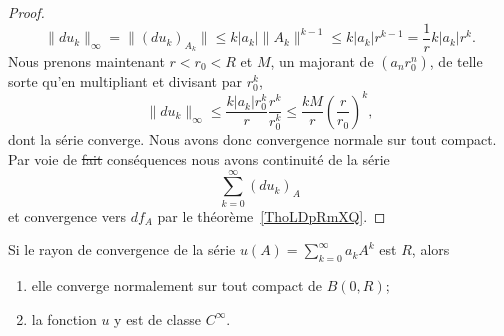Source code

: \begin{proof}
\begin{equation}
        \| du_k \|_{\infty}=\| (du_k)_{A_k} \|\leq k| a_k |\| A_k \|^{k-1}\leq  k| a_k |r^{k-1}=\frac{1}{ r }k| a_k |r^k.
    \end{equation}
    Nous prenons maintenant \( r<r_0<R\) et \( M\), un majorant de \( (a_nr_0^n)\), de telle sorte qu'en multipliant et divisant par \( r_0^k\),
    \begin{equation}
        \| du_k \|_{\infty}\leq \frac{ k| a_k |r_0^k }{ r }\frac{ r^k }{ r_0^k }\leq \frac{ kM }{ r }\left( \frac{ r }{ r_0 } \right)^k,
    \end{equation}
    dont la série converge. Nous avons donc convergence normale sur tout compact. Par voie de \sout{fait} conséquences nous avons continuité de la série
    \begin{equation}
        \sum_{k=0}^{\infty}(du_k)_A
    \end{equation}
    et convergence vers \( df_A\) par le théorème~\ref{ThoLDpRmXQ}.
\end{proof}

\begin{proposition} \label{PropQIIURAh}
    Si le rayon de convergence de la série \( u(A)=\sum_{k=0}^{\infty}a_kA^k\) est \( R\), alors
    \begin{enumerate}
        \item
            elle converge normalement sur tout compact de \( B(0,R)\);
        \item
            la fonction \( u\) y est de classe \(  C^{\infty}\).
    \end{enumerate}
\end{proposition}

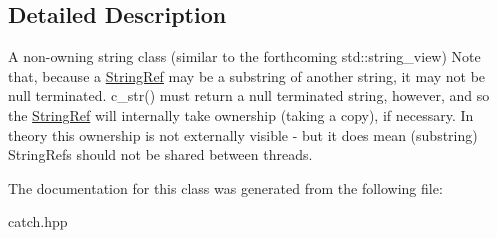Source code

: \subsection{Detailed Description}
A non-\/owning string class (similar to the forthcoming std\+::string\+\_\+view) Note that, because a \hyperlink{classCatch_1_1StringRef}{String\+Ref} may be a substring of another string, it may not be null terminated. c\+\_\+str() must return a null terminated string, however, and so the \hyperlink{classCatch_1_1StringRef}{String\+Ref} will internally take ownership (taking a copy), if necessary. In theory this ownership is not externally visible -\/ but it does mean (substring) String\+Refs should not be shared between threads. 

The documentation for this class was generated from the following file\+:\begin{DoxyCompactItemize}
\item 
catch.\+hpp\end{DoxyCompactItemize}
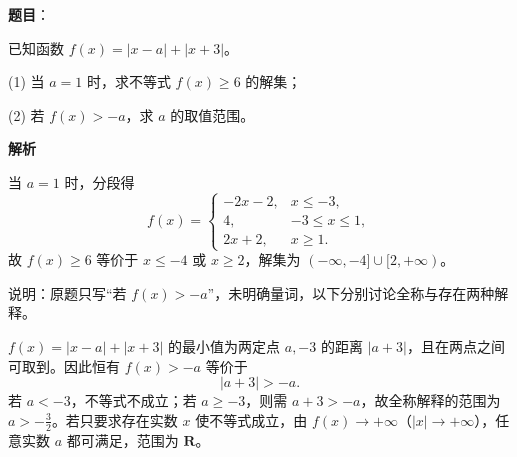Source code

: \begin{answer}

\textbf{题目}：

已知函数 $f(x)=|x-a|+|x+3|$。

(1) 当 $a=1$ 时，求不等式 $f(x)\geqslant6$ 的解集；

(2) 若 $f(x)>-a$，求 $a$ 的取值范围。

\makeatletter{}\ifx\@currenvir\gkanswerblock\else\clearpage\fi\makeatother

\textbf{解析}


当 $a=1$ 时，分段得
\nopagebreak[4]
\[
f(x)=
\begin{cases}
-2x-2,&x\leqslant-3,\\
4,&-3\leqslant x\leqslant1,\\
2x+2,&x\geqslant1.
\end{cases}
\]
故 $f(x)\geqslant6$ 等价于 $x\leqslant-4$ 或 $x\geqslant2$，解集为 $(-\infty,-4]\cup[2,+\infty)$。


说明：原题只写“若 $f(x)>-a$”，未明确量词，以下分别讨论全称与存在两种解释。

$f(x)=|x-a|+|x+3|$ 的最小值为两定点 $a,-3$ 的距离 $|a+3|$，且在两点之间可取到。因此恒有 $f(x)>-a$ 等价于
\nopagebreak[4]
\[
|a+3|>-a.
\]
若 $a<-3$，不等式不成立；若 $a\geqslant-3$，则需 $a+3>-a$，故全称解释的范围为 $a>-\frac32$。若只要求存在实数 $x$ 使不等式成立，由 $f(x)\to+\infty$（$|x|\to+\infty$），任意实数 $a$ 都可满足，范围为 $\mathbf R$。

\gkanswer{答案（1）：$(-\infty,-4]\cup[2,+\infty)$}


\end{answer}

- - - - - - -

(Your task): What the records say must be written out exactly, with none of their pictures.

(Your response):
Source code

: \begin{proof}
\begin{equation}
        \| du_k \|_{\infty}=\| (du_k)_{A_k} \|\leq k| a_k |\| A_k \|^{k-1}\leq  k| a_k |r^{k-1}=\frac{1}{ r }k| a_k |r^k.
    \end{equation}
    Nous prenons maintenant \( r<r_0<R\) et \( M\), un majorant de \( (a_nr_0^n)\), de telle sorte qu'en multipliant et divisant par \( r_0^k\),
    \begin{equation}
        \| du_k \|_{\infty}\leq \frac{ k| a_k |r_0^k }{ r }\frac{ r^k }{ r_0^k }\leq \frac{ kM }{ r }\left( \frac{ r }{ r_0 } \right)^k,
    \end{equation}
    dont la série converge. Nous avons donc convergence normale sur tout compact. Par voie de \sout{fait} conséquences nous avons continuité de la série
    \begin{equation}
        \sum_{k=0}^{\infty}(du_k)_A
    \end{equation}
    et convergence vers \( df_A\) par le théorème~\ref{ThoLDpRmXQ}.
\end{proof}

\begin{proposition} \label{PropQIIURAh}
    Si le rayon de convergence de la série \( u(A)=\sum_{k=0}^{\infty}a_kA^k\) est \( R\), alors
    \begin{enumerate}
        \item
            elle converge normalement sur tout compact de \( B(0,R)\);
        \item
            la fonction \( u\) y est de classe \(  C^{\infty}\).
    \end{enumerate}
\end{proposition}

Source code

: \subsection{Detailed Description}
A non-\/owning string class (similar to the forthcoming std\+::string\+\_\+view) Note that, because a \hyperlink{classCatch_1_1StringRef}{String\+Ref} may be a substring of another string, it may not be null terminated. c\+\_\+str() must return a null terminated string, however, and so the \hyperlink{classCatch_1_1StringRef}{String\+Ref} will internally take ownership (taking a copy), if necessary. In theory this ownership is not externally visible -\/ but it does mean (substring) String\+Refs should not be shared between threads. 

The documentation for this class was generated from the following file\+:\begin{DoxyCompactItemize}
\item 
catch.\+hpp\end{DoxyCompactItemize}
Source code

: \begin{answer}

\textbf{题目}：

已知函数 $f(x)=|x-a|+|x+3|$。

(1) 当 $a=1$ 时，求不等式 $f(x)\geqslant6$ 的解集；

(2) 若 $f(x)>-a$，求 $a$ 的取值范围。

\makeatletter{}\ifx\@currenvir\gkanswerblock\else\clearpage\fi\makeatother

\textbf{解析}


当 $a=1$ 时，分段得
\nopagebreak[4]
\[
f(x)=
\begin{cases}
-2x-2,&x\leqslant-3,\\
4,&-3\leqslant x\leqslant1,\\
2x+2,&x\geqslant1.
\end{cases}
\]
故 $f(x)\geqslant6$ 等价于 $x\leqslant-4$ 或 $x\geqslant2$，解集为 $(-\infty,-4]\cup[2,+\infty)$。


说明：原题只写“若 $f(x)>-a$”，未明确量词，以下分别讨论全称与存在两种解释。

$f(x)=|x-a|+|x+3|$ 的最小值为两定点 $a,-3$ 的距离 $|a+3|$，且在两点之间可取到。因此恒有 $f(x)>-a$ 等价于
\nopagebreak[4]
\[
|a+3|>-a.
\]
若 $a<-3$，不等式不成立；若 $a\geqslant-3$，则需 $a+3>-a$，故全称解释的范围为 $a>-\frac32$。若只要求存在实数 $x$ 使不等式成立，由 $f(x)\to+\infty$（$|x|\to+\infty$），任意实数 $a$ 都可满足，范围为 $\mathbf R$。

\gkanswer{答案（1）：$(-\infty,-4]\cup[2,+\infty)$}


\end{answer}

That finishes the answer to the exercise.